■ The data

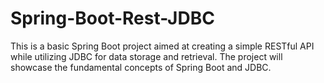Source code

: # Spring-Boot-Rest-JDBC
This is a basic Spring Boot project aimed at creating a simple RESTful API while utilizing JDBC for data storage and retrieval. The project will showcase the fundamental concepts of Spring Boot and JDBC.
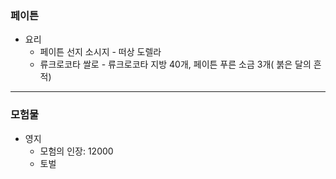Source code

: ### 페이튼
- 요리
    - 페이튼 선지 소시지 - 떠상 도렐라
    - 류크로코타 쌀로 - 류크로코타 지방 40개, 페이튼 푸른 소금 3개( 붉은 달의 흔적)

---
### 모험물
- 영지
    - 모험의 인장: 12000
    - 토벌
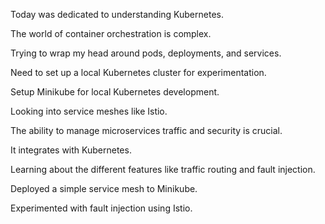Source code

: Today was dedicated to understanding Kubernetes.

The world of container orchestration is complex.

Trying to wrap my head around pods, deployments, and services.

Need to set up a local Kubernetes cluster for experimentation.

Setup Minikube for local Kubernetes development.

Looking into service meshes like Istio.

The ability to manage microservices traffic and security is crucial.

It integrates with Kubernetes.

Learning about the different features like traffic routing and fault injection.

Deployed a simple service mesh to Minikube.

Experimented with fault injection using Istio.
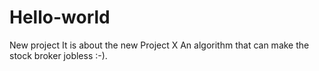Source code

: # Hello-world
New project
It is about the new Project X
An algorithm that can make the stock broker jobless :-).
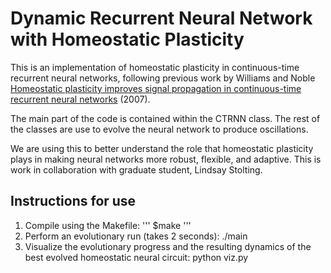 # Dynamic Recurrent Neural Network with Homeostatic Plasticity

This is an implementation of homeostatic plasticity in continuous-time recurrent neural networks, following previous work by Williams and Noble <a href="https://www.sciencedirect.com/science/article/abs/pii/S0303264706001729?via%3Dihub">Homeostatic plasticity improves signal propagation in continuous-time recurrent neural networks</a> (2007). 

The main part of the code is contained within the CTRNN class. The rest of the classes are use to evolve the neural network to produce oscillations. 

We are using this to better understand the role that homeostatic plasticity plays in making neural networks more robust, flexible, and adaptive. This is work in collaboration with graduate student, Lindsay Stolting. 

## Instructions for use

1. Compile using the Makefile: 
'''
$make
'''
5. Perform an evolutionary run (takes 2 seconds): ./main
6. Visualize the evolutionary progress and the resulting dynamics of the best evolved homeostatic neural circuit: python viz.py





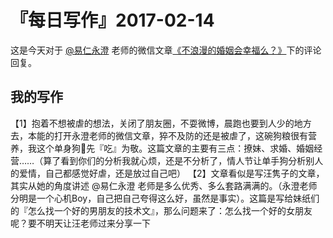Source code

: # 『每日写作』2017-02-14

这是今天对于  [@易仁永澄](http://weibo.com/u/1640237087)  老师的微信文章[《不浪漫的婚姻会幸福么？》](http://mp.weixin.qq.com/s/bQX790J1fpaS-iWTPXeUuA)下的评论回复。

## 我的写作

【1】抱着不想被虐的想法，关闭了朋友圈，不耍微博，晨跑也要到人少的地方去，本能的打开永澄老师的微信文章，猝不及防的还是被虐了，这碗狗粮很有营养，我这个单身狗🐶先『吃』为敬。这篇文章的主要有三点：撩妹、求婚、婚姻经营……（算了看到你们的分析我就心烦，还是不分析了，情人节让单手狗分析别人的爱情，自己都感觉好虐，还是放过自己吧）
【2】文章看似是写汪隽子的文章，其实从她的角度讲述 @易仁永澄 老师是多么优秀、多么套路满满的。（永澄老师分明是一个心机Boy，自己把自己夸得这么好，虽然是事实）。这篇是写给妹纸们的『怎么找一个好的男朋友的技术文』，那么问题来了：怎么找一个好的女朋友呢？要不明天让汪老师过来分享一下
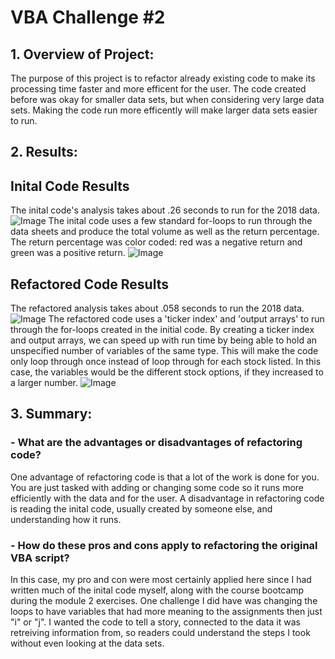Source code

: # VBA Challenge #2

## 1. Overview of Project:
  The purpose of this project is to refactor already existing code to make its processing time faster and more efficent for the user. The code created before was okay for smaller data sets, but when considering very large data sets. Making the code run more efficently will make larger data sets easier to run. 

## 2. Results: 

## Inital Code Results
  The inital code's analysis takes about .26 seconds to run for the 2018 data. 
![Image]()
  The inital code uses a few standard for-loops to run through the data sheets and produce the total volume as well as the return percentage. The return percentage was color coded: red was a negative return and green was a positive return.
![Image]()

## Refactored Code Results
  The refactored analysis takes about .058 seconds to run the 2018 data.
![Image]()
  The refactored code uses a 'ticker index' and 'output arrays' to run through the for-loops created in the initial code. By creating a ticker index and output arrays, we can speed up with run time by being able to hold an unspecified number of variables of the same type. This will make the code only loop through once instead of loop through for each stock listed. In this case, the variables would be the different stock options, if they increased to a larger number.
![Image]()

## 3. Summary: 

### - What are the advantages or disadvantages of refactoring code?
  One advantage of refactoring code is that a lot of the work is done for you. You are just tasked with adding or changing some code so it runs more efficiently with the data and for the user. A disadvantage in refactoring code is reading the inital code, usually created by someone else, and understanding how it runs. 

### - How do these pros and cons apply to refactoring the original VBA script?
  In this case, my pro and con were most certainly applied here since I had written much of the inital code myself, along with the course bootcamp during the module 2 exercises. One challenge I did have was changing the loops to have variables that had more meaning to the assignments then just "i" or "j". I wanted the code to tell a story, connected to the data it was retreiving information from, so readers could understand the steps I took without even looking at the data sets.
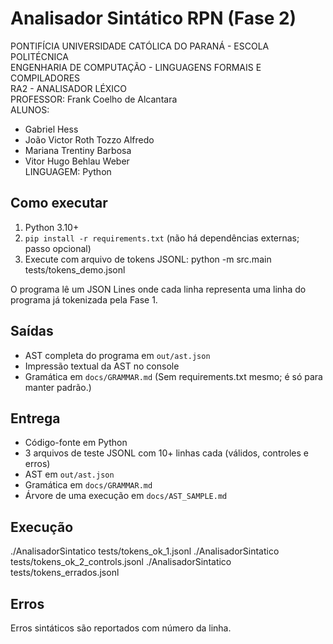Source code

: # Analisador Sintático RPN (Fase 2)

PONTIFÍCIA UNIVERSIDADE CATÓLICA DO PARANÁ - ESCOLA POLITÉCNICA  
ENGENHARIA DE COMPUTAÇÃO - LINGUAGENS FORMAIS E COMPILADORES  
RA2 - ANALISADOR LÉXICO  
PROFESSOR: Frank Coelho de Alcantara  
ALUNOS:  
- Gabriel Hess
- João Victor Roth Tozzo Alfredo
- Mariana Trentiny Barbosa
- Vitor Hugo Behlau Weber  
LINGUAGEM: Python


## Como executar

1. Python 3.10+
2. `pip install -r requirements.txt` (não há dependências externas; passo opcional)
3. Execute com arquivo de tokens JSONL:
python -m src.main tests/tokens_demo.jsonl

O programa lê um JSON Lines onde cada linha representa uma linha do programa já tokenizada pela Fase 1.


## Saídas

- AST completa do programa em `out/ast.json`
- Impressão textual da AST no console
- Gramática em `docs/GRAMMAR.md`
(Sem requirements.txt mesmo; é só para manter padrão.)


## Entrega
- Código-fonte em Python
- 3 arquivos de teste JSONL com 10+ linhas cada (válidos, controles e erros)
- AST em `out/ast.json`
- Gramática em `docs/GRAMMAR.md`
- Árvore de uma execução em `docs/AST_SAMPLE.md`


## Execução
./AnalisadorSintatico tests/tokens_ok_1.jsonl
./AnalisadorSintatico tests/tokens_ok_2_controls.jsonl
./AnalisadorSintatico tests/tokens_errados.jsonl


## Erros
Erros sintáticos são reportados com número da linha.
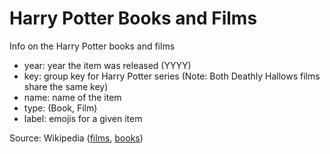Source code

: # Harry Potter Books and Films

Info on the Harry Potter books and films

- year: year the item was released (YYYY)
- key: group key for Harry Potter series (Note: Both Deathly Hallows films share the same key)
- name: name of the item
- type: (Book, Film)
- label: emojis for a given item

Source: Wikipedia ([films](https://en.wikipedia.org/wiki/Harry_Potter_(film_series)), [books](https://en.wikipedia.org/wiki/Harry_Potter))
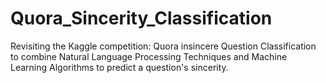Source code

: # Quora_Sincerity_Classification
Revisiting the Kaggle competition: Quora insincere Question Classification to combine Natural Language Processing Techniques and Machine Learning Algorithms to predict a question's sincerity. 
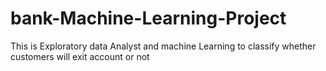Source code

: # bank-Machine-Learning-Project
This is Exploratory data Analyst and machine Learning to classify whether customers will exit account or not
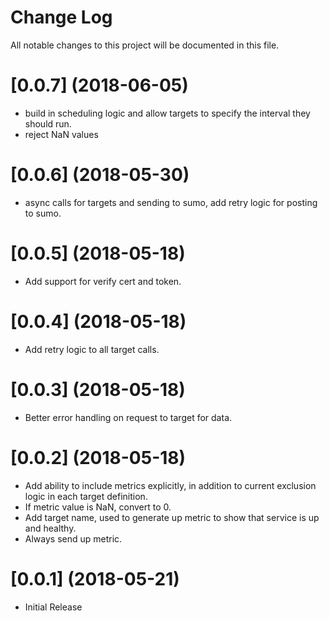 # Change Log

All notable changes to this project will be documented in this file. 

# [0.0.7] (2018-06-05)

  * build in scheduling logic and allow targets to specify the interval they should run.
  * reject NaN values

# [0.0.6] (2018-05-30)

  * async calls for targets and sending to sumo, add retry logic for posting to sumo.

# [0.0.5] (2018-05-18)

  * Add support for verify cert and token.

# [0.0.4] (2018-05-18)

  * Add retry logic to all target calls.

# [0.0.3] (2018-05-18)

  * Better error handling on request to target for data.

# [0.0.2] (2018-05-18)

  * Add ability to include metrics explicitly, in addition to current exclusion logic in each target definition.  
  * If metric value is NaN, convert to 0.
  * Add target name, used to generate up metric to show that service is up and healthy.
  * Always send up metric.

# [0.0.1] (2018-05-21)

  * Initial Release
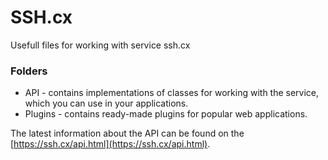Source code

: # SSH.cx
Usefull files for working with service ssh.cx

### Folders

- API - contains implementations of classes for working with the service, which you can use in your applications.
- Plugins - contains ready-made plugins for popular web applications.

The latest information about the API can be found on the [https://ssh.cx/api.html](https://ssh.cx/api.html).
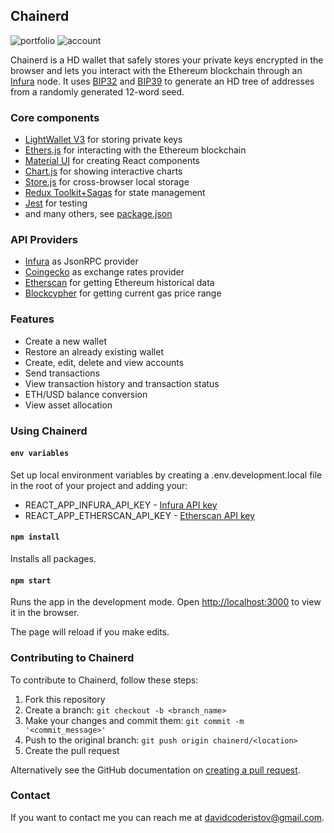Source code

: ## Chainerd

![portfolio](https://user-images.githubusercontent.com/85624034/197272611-e25e2368-73b3-471e-b017-e6bb0ac6b0d4.jpg)
![account](https://user-images.githubusercontent.com/85624034/197272626-a7664641-c23f-4db2-8b6d-fc9c2152dd7f.jpg)

Chainerd is a HD wallet that safely stores your private keys encrypted in the browser and lets you interact with the Ethereum blockchain through an [Infura](https://infura.io/) node. It uses [BIP32](https://github.com/bitcoin/bips/blob/master/bip-0032.mediawiki) and [BIP39](https://github.com/bitcoin/bips/blob/master/bip-0039.mediawiki) to generate an HD tree of addresses from a randomly generated 12-word seed.

### Core components
- [LightWallet V3](https://github.com/ConsenSys/eth-lightwallet) for storing private keys
- [Ethers.js](https://docs.ethers.io/v5/) for interacting with the Ethereum blockchain
- [Material UI](https://mui.com/) for creating React components
- [Chart.js](https://www.chartjs.org/) for showing interactive charts
- [Store.js](https://www.npmjs.com/package/store-js) for cross-browser local storage
- [Redux Toolkit+Sagas](https://redux-toolkit.js.org/) for state management
- [Jest](https://jestjs.io/) for testing
- and many others, see [package.json](https://github.com/davidcoderistov/chainerd/blob/master/package.json)

### API Providers
- [Infura](https://infura.io/) as JsonRPC provider
- [Coingecko](https://www.coingecko.com/) as exchange rates provider
- [Etherscan](https://etherscan.io/) for getting Ethereum historical data
- [Blockcypher](https://www.blockcypher.com/) for getting current gas price range

### Features
- Create a new wallet
- Restore an already existing wallet
- Create, edit, delete and view accounts
- Send transactions
- View transaction history and transaction status
- ETH/USD balance conversion
- View asset allocation

### Using Chainerd

#### `env variables`

Set up local environment variables by creating a .env.development.local file in the root of your project and adding your:
- REACT_APP_INFURA_API_KEY - [Infura API key](https://infura.io/)
- REACT_APP_ETHERSCAN_API_KEY - [Etherscan API key](https://etherscan.io/)

#### `npm install`

Installs all packages.

#### `npm start`

Runs the app in the development mode.
Open [http://localhost:3000](http://localhost:3000) to view it in the browser.

The page will reload if you make edits.

### Contributing to Chainerd

To contribute to Chainerd, follow these steps:
1. Fork this repository
2. Create a branch: `git checkout -b <branch_name>`
3. Make your changes and commit them: `git commit -m '<commit_message>'`
4. Push to the original branch: `git push origin chainerd/<location>`
5. Create the pull request

Alternatively see the GitHub documentation on [creating a pull request](https://docs.github.com/en/pull-requests/collaborating-with-pull-requests/proposing-changes-to-your-work-with-pull-requests/creating-a-pull-request).

### Contact

If you want to contact me you can reach me at [davidcoderistov@gmail.com](mailto:davidcoderistov@gmail.com).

■ Assigned task
Say how many lines in the records hold the string "易仁永澄". Give no other words.

■ Answer box
2